• _WHAT IS NEEDED_: Search the entries for the word "бойся" and copy each line that has it.

[Saved data entries]
* * * * * * *

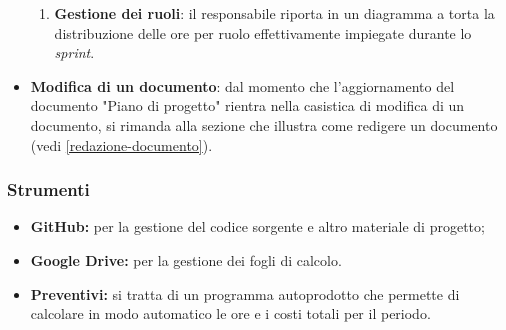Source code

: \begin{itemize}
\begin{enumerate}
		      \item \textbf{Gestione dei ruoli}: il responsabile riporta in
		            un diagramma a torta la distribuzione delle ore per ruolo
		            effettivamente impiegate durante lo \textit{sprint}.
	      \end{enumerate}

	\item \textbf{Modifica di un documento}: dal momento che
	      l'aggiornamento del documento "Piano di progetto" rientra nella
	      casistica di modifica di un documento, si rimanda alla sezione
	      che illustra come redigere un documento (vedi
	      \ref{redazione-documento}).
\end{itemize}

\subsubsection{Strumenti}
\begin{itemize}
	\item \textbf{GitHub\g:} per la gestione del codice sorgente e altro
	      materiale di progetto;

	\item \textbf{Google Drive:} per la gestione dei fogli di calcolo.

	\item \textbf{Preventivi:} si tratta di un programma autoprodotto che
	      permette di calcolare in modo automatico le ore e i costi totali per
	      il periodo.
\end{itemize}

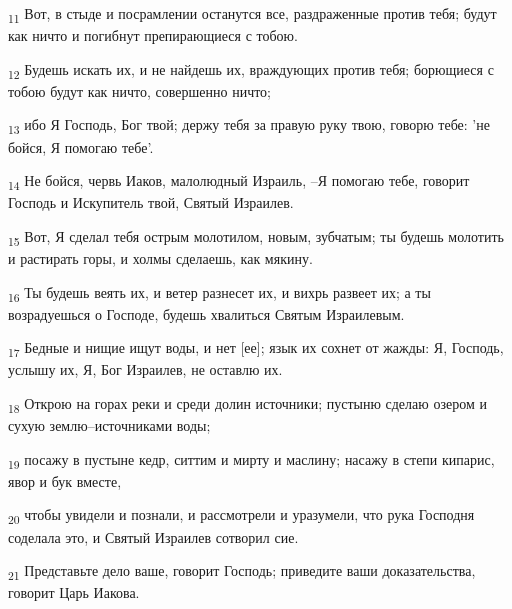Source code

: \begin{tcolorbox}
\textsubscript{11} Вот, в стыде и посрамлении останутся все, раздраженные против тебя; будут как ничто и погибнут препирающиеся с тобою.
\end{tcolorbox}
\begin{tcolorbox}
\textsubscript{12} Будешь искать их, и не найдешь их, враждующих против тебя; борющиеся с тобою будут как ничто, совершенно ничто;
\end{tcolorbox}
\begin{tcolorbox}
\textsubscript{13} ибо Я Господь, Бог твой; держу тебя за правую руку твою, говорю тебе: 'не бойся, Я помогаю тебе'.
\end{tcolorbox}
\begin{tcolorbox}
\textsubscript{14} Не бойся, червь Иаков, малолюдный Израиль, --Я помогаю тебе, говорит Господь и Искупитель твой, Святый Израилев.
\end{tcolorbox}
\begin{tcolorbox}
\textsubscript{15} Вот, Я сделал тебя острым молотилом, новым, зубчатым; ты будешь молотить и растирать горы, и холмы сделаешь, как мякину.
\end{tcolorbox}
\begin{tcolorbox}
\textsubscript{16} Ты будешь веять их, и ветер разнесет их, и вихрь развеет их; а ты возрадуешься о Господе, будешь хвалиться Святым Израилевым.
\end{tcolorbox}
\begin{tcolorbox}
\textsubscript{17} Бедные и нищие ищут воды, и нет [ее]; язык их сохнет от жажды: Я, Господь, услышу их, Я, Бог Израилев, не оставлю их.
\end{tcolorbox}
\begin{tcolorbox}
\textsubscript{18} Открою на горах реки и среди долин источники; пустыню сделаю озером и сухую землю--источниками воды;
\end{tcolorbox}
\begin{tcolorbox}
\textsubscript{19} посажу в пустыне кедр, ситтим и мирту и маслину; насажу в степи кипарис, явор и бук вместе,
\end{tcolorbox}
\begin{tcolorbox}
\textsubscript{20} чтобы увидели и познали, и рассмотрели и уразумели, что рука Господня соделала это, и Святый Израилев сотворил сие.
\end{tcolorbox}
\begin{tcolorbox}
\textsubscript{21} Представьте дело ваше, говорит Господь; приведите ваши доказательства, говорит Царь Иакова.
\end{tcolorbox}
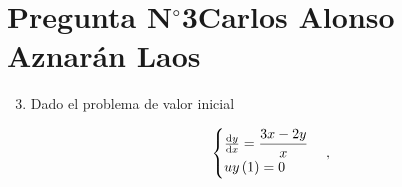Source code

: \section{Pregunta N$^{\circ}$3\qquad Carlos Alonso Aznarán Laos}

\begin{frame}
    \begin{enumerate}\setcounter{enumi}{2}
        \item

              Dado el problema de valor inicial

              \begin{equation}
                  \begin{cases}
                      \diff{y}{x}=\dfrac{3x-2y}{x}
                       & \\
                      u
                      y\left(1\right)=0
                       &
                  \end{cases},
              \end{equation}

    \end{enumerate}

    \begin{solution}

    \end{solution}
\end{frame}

* * * * * * *

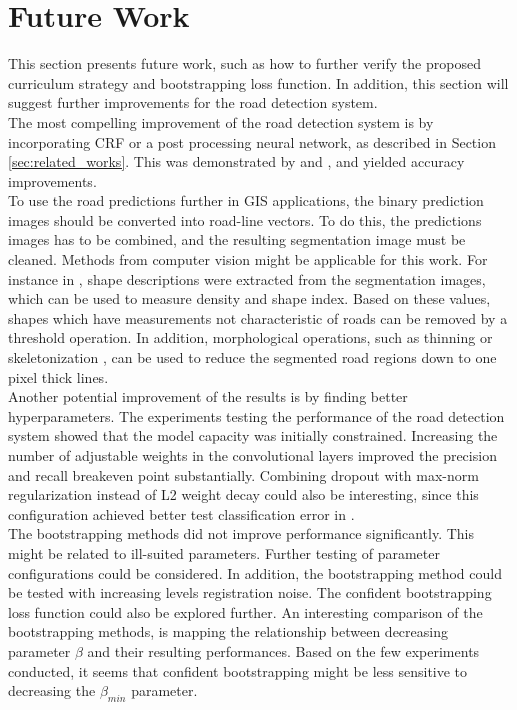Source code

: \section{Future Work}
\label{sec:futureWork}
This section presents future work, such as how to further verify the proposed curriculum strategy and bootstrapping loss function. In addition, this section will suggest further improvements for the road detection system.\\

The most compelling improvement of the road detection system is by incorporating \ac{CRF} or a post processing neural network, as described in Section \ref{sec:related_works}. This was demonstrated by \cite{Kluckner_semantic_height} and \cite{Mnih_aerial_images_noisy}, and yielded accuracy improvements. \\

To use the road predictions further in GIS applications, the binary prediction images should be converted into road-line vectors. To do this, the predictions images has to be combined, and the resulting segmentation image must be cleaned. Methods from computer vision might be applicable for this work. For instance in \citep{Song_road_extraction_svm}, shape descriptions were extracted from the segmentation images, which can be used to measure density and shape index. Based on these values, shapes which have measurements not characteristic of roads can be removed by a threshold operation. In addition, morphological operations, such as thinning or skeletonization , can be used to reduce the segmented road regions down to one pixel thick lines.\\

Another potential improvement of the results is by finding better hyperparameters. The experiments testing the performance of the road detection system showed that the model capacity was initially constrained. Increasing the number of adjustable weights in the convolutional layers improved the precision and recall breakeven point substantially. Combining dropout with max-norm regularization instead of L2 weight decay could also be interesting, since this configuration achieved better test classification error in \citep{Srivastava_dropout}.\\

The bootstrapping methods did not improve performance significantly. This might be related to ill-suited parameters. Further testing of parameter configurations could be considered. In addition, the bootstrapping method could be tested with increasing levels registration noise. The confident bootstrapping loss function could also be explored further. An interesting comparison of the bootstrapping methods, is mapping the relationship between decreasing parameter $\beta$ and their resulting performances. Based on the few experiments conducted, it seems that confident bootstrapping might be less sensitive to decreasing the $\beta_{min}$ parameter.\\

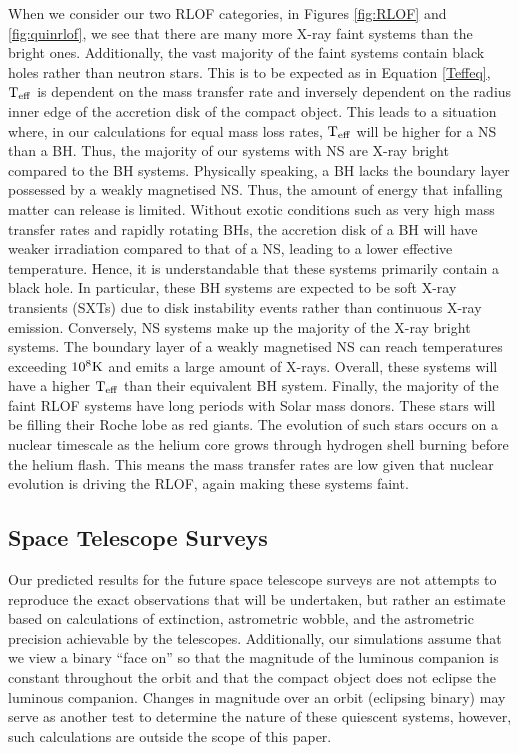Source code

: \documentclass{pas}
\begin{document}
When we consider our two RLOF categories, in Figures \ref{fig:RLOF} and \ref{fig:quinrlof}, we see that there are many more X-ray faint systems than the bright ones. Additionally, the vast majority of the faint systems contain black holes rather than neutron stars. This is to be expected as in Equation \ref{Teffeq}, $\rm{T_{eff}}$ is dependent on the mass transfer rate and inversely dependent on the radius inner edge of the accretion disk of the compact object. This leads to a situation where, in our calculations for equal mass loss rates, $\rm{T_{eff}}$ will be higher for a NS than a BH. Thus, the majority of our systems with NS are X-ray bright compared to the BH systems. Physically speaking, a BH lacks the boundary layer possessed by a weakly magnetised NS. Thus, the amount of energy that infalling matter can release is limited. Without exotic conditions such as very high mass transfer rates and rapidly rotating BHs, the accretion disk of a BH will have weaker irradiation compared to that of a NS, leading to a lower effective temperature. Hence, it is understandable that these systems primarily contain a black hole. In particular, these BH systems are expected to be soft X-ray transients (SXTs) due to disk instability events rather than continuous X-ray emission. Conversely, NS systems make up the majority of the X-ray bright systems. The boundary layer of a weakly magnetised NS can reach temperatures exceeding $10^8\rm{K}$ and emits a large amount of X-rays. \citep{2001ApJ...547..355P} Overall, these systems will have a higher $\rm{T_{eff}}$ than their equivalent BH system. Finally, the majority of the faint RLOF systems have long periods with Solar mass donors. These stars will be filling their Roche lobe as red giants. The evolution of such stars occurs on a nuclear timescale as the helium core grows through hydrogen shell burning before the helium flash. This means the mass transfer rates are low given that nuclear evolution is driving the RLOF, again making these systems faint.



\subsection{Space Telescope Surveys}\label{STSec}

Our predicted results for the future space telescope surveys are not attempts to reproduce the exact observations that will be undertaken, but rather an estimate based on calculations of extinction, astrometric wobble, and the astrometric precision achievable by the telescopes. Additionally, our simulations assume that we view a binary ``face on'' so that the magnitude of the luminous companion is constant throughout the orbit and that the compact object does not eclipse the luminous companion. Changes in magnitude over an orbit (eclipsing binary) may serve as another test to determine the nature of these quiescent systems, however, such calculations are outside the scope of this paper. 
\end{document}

* * * * * * *

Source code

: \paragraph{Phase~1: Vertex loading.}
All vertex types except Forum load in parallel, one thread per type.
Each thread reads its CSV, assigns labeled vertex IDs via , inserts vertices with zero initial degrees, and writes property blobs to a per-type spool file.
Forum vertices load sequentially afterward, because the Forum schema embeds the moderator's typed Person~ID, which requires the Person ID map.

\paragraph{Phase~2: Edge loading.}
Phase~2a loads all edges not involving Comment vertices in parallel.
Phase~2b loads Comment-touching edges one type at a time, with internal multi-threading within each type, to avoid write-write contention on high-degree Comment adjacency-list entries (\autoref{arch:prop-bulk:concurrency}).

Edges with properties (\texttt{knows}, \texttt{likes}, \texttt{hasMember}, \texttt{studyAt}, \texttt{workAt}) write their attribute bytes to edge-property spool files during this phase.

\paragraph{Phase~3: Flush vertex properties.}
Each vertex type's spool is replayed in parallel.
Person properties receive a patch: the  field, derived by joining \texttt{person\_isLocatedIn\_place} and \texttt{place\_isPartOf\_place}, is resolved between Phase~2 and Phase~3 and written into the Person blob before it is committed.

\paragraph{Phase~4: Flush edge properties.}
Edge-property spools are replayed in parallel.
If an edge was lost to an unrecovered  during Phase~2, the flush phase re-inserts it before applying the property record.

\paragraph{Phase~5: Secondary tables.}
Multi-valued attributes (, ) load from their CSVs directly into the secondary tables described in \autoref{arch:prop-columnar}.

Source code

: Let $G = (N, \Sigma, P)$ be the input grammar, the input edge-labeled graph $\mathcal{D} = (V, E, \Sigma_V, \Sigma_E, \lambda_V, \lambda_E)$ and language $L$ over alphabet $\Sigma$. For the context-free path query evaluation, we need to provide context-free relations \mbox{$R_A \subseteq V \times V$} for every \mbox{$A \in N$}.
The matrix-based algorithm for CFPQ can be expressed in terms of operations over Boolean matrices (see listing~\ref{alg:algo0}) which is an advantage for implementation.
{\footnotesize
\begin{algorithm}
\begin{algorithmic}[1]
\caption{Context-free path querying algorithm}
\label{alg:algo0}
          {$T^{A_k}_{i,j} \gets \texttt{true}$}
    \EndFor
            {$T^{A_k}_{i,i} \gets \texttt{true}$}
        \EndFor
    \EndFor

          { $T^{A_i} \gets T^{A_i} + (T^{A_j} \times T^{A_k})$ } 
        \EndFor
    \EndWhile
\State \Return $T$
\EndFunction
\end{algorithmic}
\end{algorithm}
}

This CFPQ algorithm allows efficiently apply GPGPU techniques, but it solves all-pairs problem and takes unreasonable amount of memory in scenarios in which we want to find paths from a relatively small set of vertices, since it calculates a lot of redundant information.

* * * * * * *

• _SOLUTION_:
\textsubscript{13} ибо Я Господь, Бог твой; держу тебя за правую руку твою, говорю тебе: 'не бойся, Я помогаю тебе'.
\textsubscript{14} Не бойся, червь Иаков, малолюдный Израиль, --Я помогаю тебе, говорит Господь и Искупитель твой, Святый Израилев.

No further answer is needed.